As soon as they reached the holy water fount, she touched his arm and motioned him over by the sacristy door.
"Father O'Hara," she said with a twinkle in her blue eyes, "I guess you don't remember me. It's been many years, but I'm Susan Stein Lewis." She lowered her voice to a whisper. "But I bet you remember the night you kissed me goodbye and said you were going to the seminary."
Father O'Hara cut his eyes in all directions. He hoped the parishioners passing by didn't hear her remark. "Oh, Susan. What a nice surprise. How has life treated you?" he asked, recalling what a tease she'd always been.
"Actually, I've had a very good life. My husband, John, is very successful. He's an engineer, retired now, so we moved back to my hometown. We have two children, the oldest, John, Jr., is also an engineer. The younger one, Timothy, she chuckled and blinked, "well, he's almost middle-aged but still finding himself." She pulled out a picture of a handsome man with carrot red hair and a winning smile and held it up. Her voice lowered. "John doesn't know it, but I named him for you."
She edged closer. "Look, Tim, er, Father, he's in jail on drug charges and burglary. I came to ask you to say some prayers for him." Her mouth twisted in a smug look that he remembered fondly. Then she added, "If things had been different, he might have been your son," and Father Tim caught his breath.
He put his arm around her shoulder. Oh, dear God, my memories are flooding back. No, I never forgot that last kiss. I think I loved her. My decision, was it right? Timmy? He's got red hair like mine was before it turned white. Would he have been different if I'd been his father?" He blinked. How am I going to handle this?
He stiffened his body, stepped back, and held Susan at arm's length. "Since Timmy is your son, Susan," he said in a firm tone of voice, "I'm sure he's enough like you to overcome adversity.

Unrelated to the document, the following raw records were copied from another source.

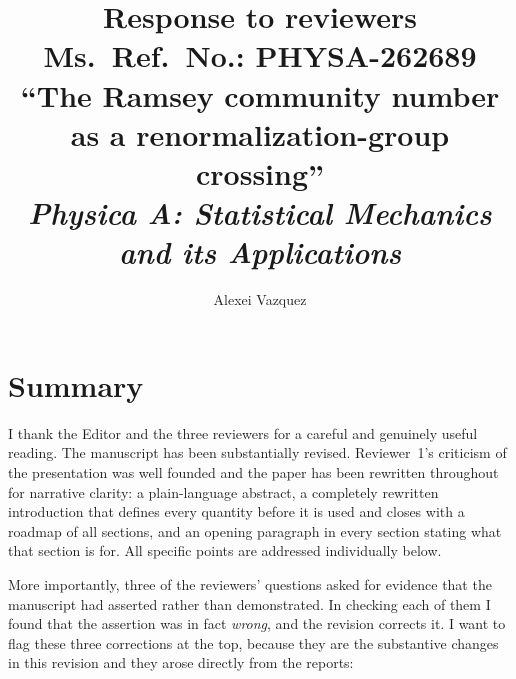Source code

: \documentclass[11pt]{article}
\title{\vspace{-2em}Response to reviewers\\[4pt]
\large Ms.\ Ref.\ No.: PHYSA-262689\\
\large ``The Ramsey community number as a renormalization-group crossing''\\
\large \textit{Physica A: Statistical Mechanics and its Applications}}
\author{Alexei Vazquez}
\date{}
\begin{document}
\maketitle

\section*{Summary}

I thank the Editor and the three reviewers for a careful and genuinely useful
reading. The manuscript has been substantially revised. Reviewer~1's criticism
of the presentation was well founded and the paper has been rewritten
throughout for narrative clarity: a plain-language abstract, a completely
rewritten introduction that defines every quantity before it is used and closes
with a roadmap of all sections, and an opening paragraph in every section
stating what that section is for. All specific points are addressed
individually below.

More importantly, three of the reviewers' questions asked for evidence that the
manuscript had asserted rather than demonstrated. In checking each of them I
found that the assertion was in fact \emph{wrong}, and the revision corrects it.
I want to flag these three corrections at the top, because they are the
substantive changes in this revision and they arose directly from the reports:
\end{document}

Give him a little time and keep praying for him and he'll be all right."
Father O'Hara steadied himself by leaning his back against the wall. "Suz," he used his pet name for her, "I'm convinced that you know the right things to tell Timmy to turn him around, back to God. And I'll keep him in my prayers."
The tears in his former girlfriend's eyes melted his heart. He hoped he was telling her the truth. But it was time for dismissal. He looked at his watch. "I'm sorry, but I have to go. A baptism. Thank you for coming by." He squeezed her elbow. "Keep the faith." He didn't extend an invitation to come again.
It wasn't till Suz left that he realized how ludicrous his statement--"Keep the faith"--was. Suz was not Catholic; she was Jewish and deeply entrenched in her religion. It reminded him that their marriage could have turned out to be a very shaky one. A definite obstacle to happiness.
Walking back to the rectory, Father O'Hara raised his eyes to the sky. So, the baptism's not till this afternoon, but I had to have an excuse to leave, Lord, before I got in some real trouble. Ah, age doesn't end feelings. Suz was quite a looker and she's still a charmer--and a tease.
He turned and looked back at the church he'd just left. This isn't the first time I've had doubts about being a priest, either. But I think it's the last. I may be an old man, but I learned something from that encounter: The church is my home; I made the right decision.